A Operação Mão Dupla é a segunda fase da Operação Pretense, que teve sua primeira etapa deflagrada em dezembro de 2024. Naquela ocasião, mandados foram cumpridos na prefeitura e em empresas ligadas a um grupo familiar do município. A investigação inicial já apontava para contratos milionários firmados entre empresas de um mesmo grupo familiar e a prefeitura. O valor total de R$ 27,6 milhões entre 2020 e 2024, com R$ 20,7 milhões concentrados na A. D. M. Construtora, responsável pela obra hospitalar, levantou fortes suspeitas. O MPMS destacou que a empresa não possuía estrutura operacional adequada, apesar de receber valores vultosos, e que havia indícios de uso de materiais reaproveitados e serviços de baixa qualidade. Outra empresa associada à família também faturou R$ 5,7 milhões no período, configurando um padrão de suspeita de esquema para mascarar contratos e desviar recursos públicos. O Campo Grande NEWS checou que a continuidade das investigações com a Operação Mão Dupla demonstra o empenho das autoridades em aprofundar as apurações e responsabilizar os envolvidos.

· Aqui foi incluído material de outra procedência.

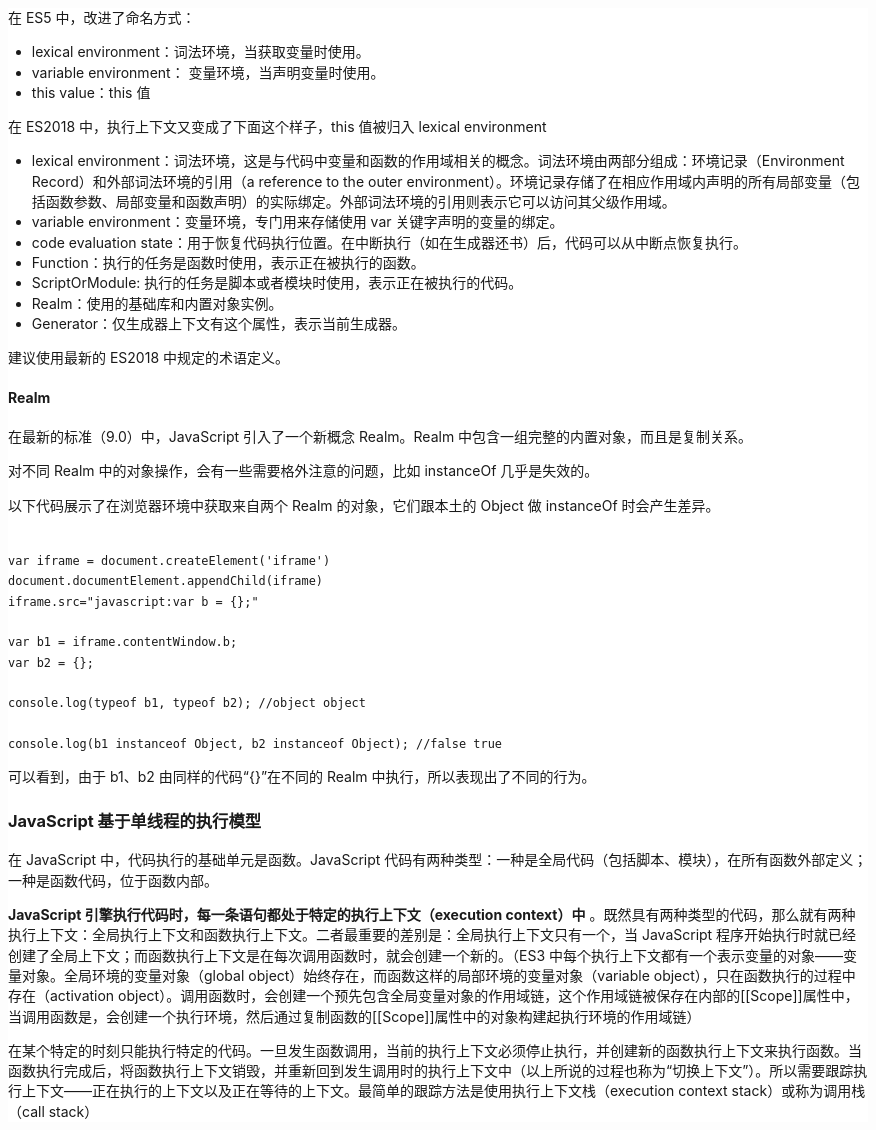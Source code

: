 在 ES5 中，改进了命名方式：

- lexical environment：词法环境，当获取变量时使用。
- variable environment： 变量环境，当声明变量时使用。
- this value：this 值

在 ES2018 中，执行上下文又变成了下面这个样子，this 值被归入 lexical environment

- lexical environment：词法环境，这是与代码中变量和函数的作用域相关的概念。词法环境由两部分组成：环境记录（Environment Record）和外部词法环境的引用（a reference to the outer environment）。环境记录存储了在相应作用域内声明的所有局部变量（包括函数参数、局部变量和函数声明）的实际绑定。外部词法环境的引用则表示它可以访问其父级作用域。
- variable environment：变量环境，专门用来存储使用 var 关键字声明的变量的绑定。
- code evaluation state：用于恢复代码执行位置。在中断执行（如在生成器还书）后，代码可以从中断点恢复执行。
- Function：执行的任务是函数时使用，表示正在被执行的函数。
- ScriptOrModule: 执行的任务是脚本或者模块时使用，表示正在被执行的代码。
- Realm：使用的基础库和内置对象实例。
- Generator：仅生成器上下文有这个属性，表示当前生成器。

建议使用最新的 ES2018 中规定的术语定义。

#### Realm

在最新的标准（9.0）中，JavaScript 引入了一个新概念 Realm。Realm 中包含一组完整的内置对象，而且是复制关系。

对不同 Realm 中的对象操作，会有一些需要格外注意的问题，比如 instanceOf 几乎是失效的。

以下代码展示了在浏览器环境中获取来自两个 Realm 的对象，它们跟本土的 Object 做 instanceOf 时会产生差异。

```

var iframe = document.createElement('iframe')
document.documentElement.appendChild(iframe)
iframe.src="javascript:var b = {};"

var b1 = iframe.contentWindow.b;
var b2 = {};

console.log(typeof b1, typeof b2); //object object

console.log(b1 instanceof Object, b2 instanceof Object); //false true
```

可以看到，由于 b1、b2 由同样的代码“{}”在不同的 Realm 中执行，所以表现出了不同的行为。

### JavaScript 基于单线程的执行模型

在 JavaScript 中，代码执行的基础单元是函数。JavaScript 代码有两种类型：一种是全局代码（包括脚本、模块），在所有函数外部定义；一种是函数代码，位于函数内部。

**JavaScript 引擎执行代码时，每一条语句都处于特定的执行上下文（execution context）中** 。既然具有两种类型的代码，那么就有两种执行上下文：全局执行上下文和函数执行上下文。二者最重要的差别是：全局执行上下文只有一个，当 JavaScript 程序开始执行时就已经创建了全局上下文；而函数执行上下文是在每次调用函数时，就会创建一个新的。（ES3 中每个执行上下文都有一个表示变量的对象——变量对象。全局环境的变量对象（global object）始终存在，而函数这样的局部环境的变量对象（variable object），只在函数执行的过程中存在（activation object）。调用函数时，会创建一个预先包含全局变量对象的作用域链，这个作用域链被保存在内部的[[Scope]]属性中，当调用函数是，会创建一个执行环境，然后通过复制函数的[[Scope]]属性中的对象构建起执行环境的作用域链）

在某个特定的时刻只能执行特定的代码。一旦发生函数调用，当前的执行上下文必须停止执行，并创建新的函数执行上下文来执行函数。当函数执行完成后，将函数执行上下文销毁，并重新回到发生调用时的执行上下文中（以上所说的过程也称为“切换上下文”）。所以需要跟踪执行上下文——正在执行的上下文以及正在等待的上下文。最简单的跟踪方法是使用执行上下文栈（execution context stack）或称为调用栈（call stack）
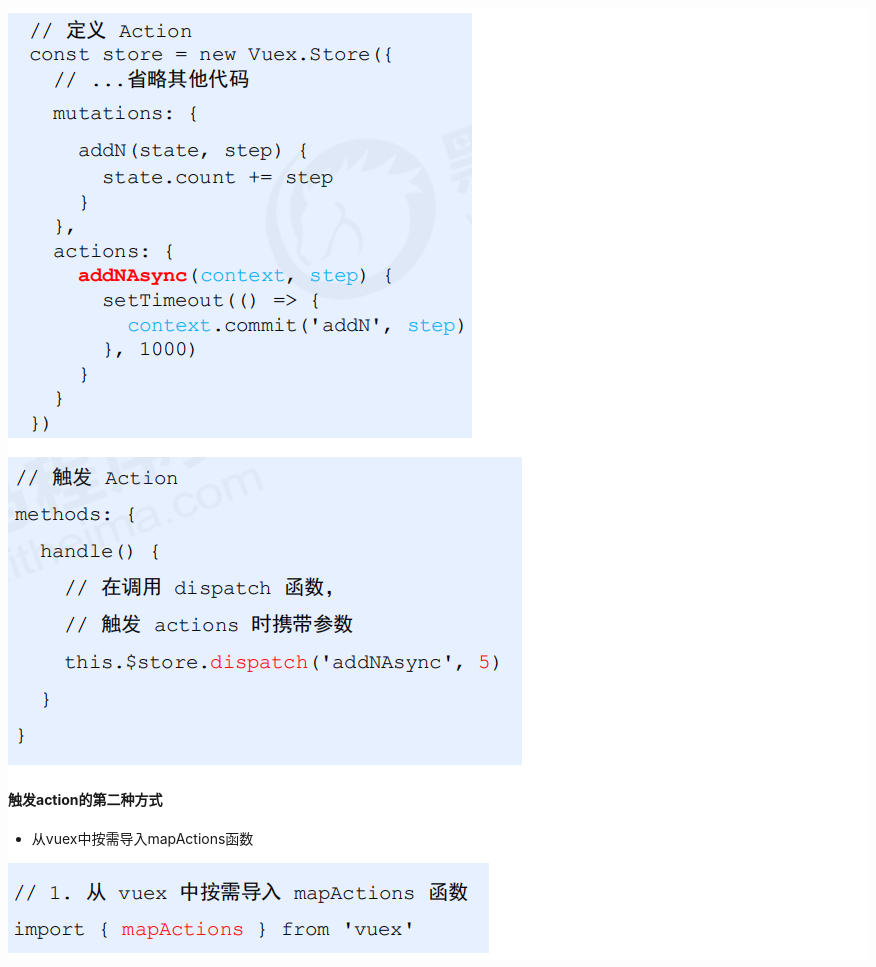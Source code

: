 ![](media/c7a9b38fa342a99f60632b71de77aa38.png)

![](media/b7cc2ad44329f1ae679c953d68293386.png)

#### 触发action的第二种方式

-   从vuex中按需导入mapActions函数

![](media/27e4448fdb2bc46f148ecea604473359.png)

Desdobramentos e o bordão “Você me ajuda, que eu te ajudo”

As diligências da Operação Mão Dupla ocorreram em Coronel Sapucaia, Amambai, Ponta Porã e Caarapó. Em Ponta Porã, equipes do Gaeco e do Batalhão de Operações Policiais Especiais estiveram em um dos endereços alvos, apreendendo pilhas de dinheiro em espécie. Segundo o MPMS, a investigação aponta suspeitas de fraude em processos licitatórios, peculato, corrupção passiva e pagamentos irregulares em contratos públicos, envolvendo agentes políticos, secretários e servidores municipais. O nome “Mão Dupla” foi escolhido em alusão ao bordão que teria sido utilizado nas tratativas ilegais: “Você me ajuda, que eu te ajudo”. Essa frase resume a dinâmica de troca de favores e benefícios ilícitos que caracterizaria o esquema. O Campo Grande NEWS checou que a investigação segue em andamento, com o objetivo de reunir mais provas e identificar todos os envolvidos no esquema de corrupção e desvio de dinheiro público. A atuação conjunta entre diferentes órgãos de segurança e investigação reforça a capacidade de resposta do sistema de justiça.